Brief: Within the entries below, every line containing "running" is to be copied.

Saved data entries
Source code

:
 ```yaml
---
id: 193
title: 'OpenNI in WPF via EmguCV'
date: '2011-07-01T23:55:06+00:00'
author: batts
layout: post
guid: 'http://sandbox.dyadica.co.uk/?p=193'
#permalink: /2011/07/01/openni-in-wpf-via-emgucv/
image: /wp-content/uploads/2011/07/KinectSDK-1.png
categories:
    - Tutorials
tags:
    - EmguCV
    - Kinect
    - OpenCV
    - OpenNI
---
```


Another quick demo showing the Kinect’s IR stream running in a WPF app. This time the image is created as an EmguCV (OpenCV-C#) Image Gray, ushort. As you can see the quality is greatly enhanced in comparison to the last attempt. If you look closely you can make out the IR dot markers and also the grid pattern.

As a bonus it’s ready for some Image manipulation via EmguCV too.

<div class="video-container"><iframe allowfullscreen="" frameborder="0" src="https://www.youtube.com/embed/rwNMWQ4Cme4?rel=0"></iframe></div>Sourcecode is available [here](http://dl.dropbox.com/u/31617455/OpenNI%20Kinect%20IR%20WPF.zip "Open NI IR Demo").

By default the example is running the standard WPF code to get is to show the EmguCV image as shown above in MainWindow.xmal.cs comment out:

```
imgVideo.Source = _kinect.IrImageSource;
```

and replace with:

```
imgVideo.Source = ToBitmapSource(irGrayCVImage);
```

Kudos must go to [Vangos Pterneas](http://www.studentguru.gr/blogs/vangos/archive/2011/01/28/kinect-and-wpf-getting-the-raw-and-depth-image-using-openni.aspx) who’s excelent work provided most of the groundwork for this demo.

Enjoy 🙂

Task answer:
Another quick demo showing the Kinect’s IR stream running in a WPF app. This time the image is created as an EmguCV (OpenCV-C#) Image Gray, ushort. As you can see the quality is greatly enhanced in comparison to the last attempt. If you look closely you can make out the IR dot markers and also the grid pattern.
By default the example is running the standard WPF code to get is to show the EmguCV image as shown above in MainWindow.xmal.cs comment out:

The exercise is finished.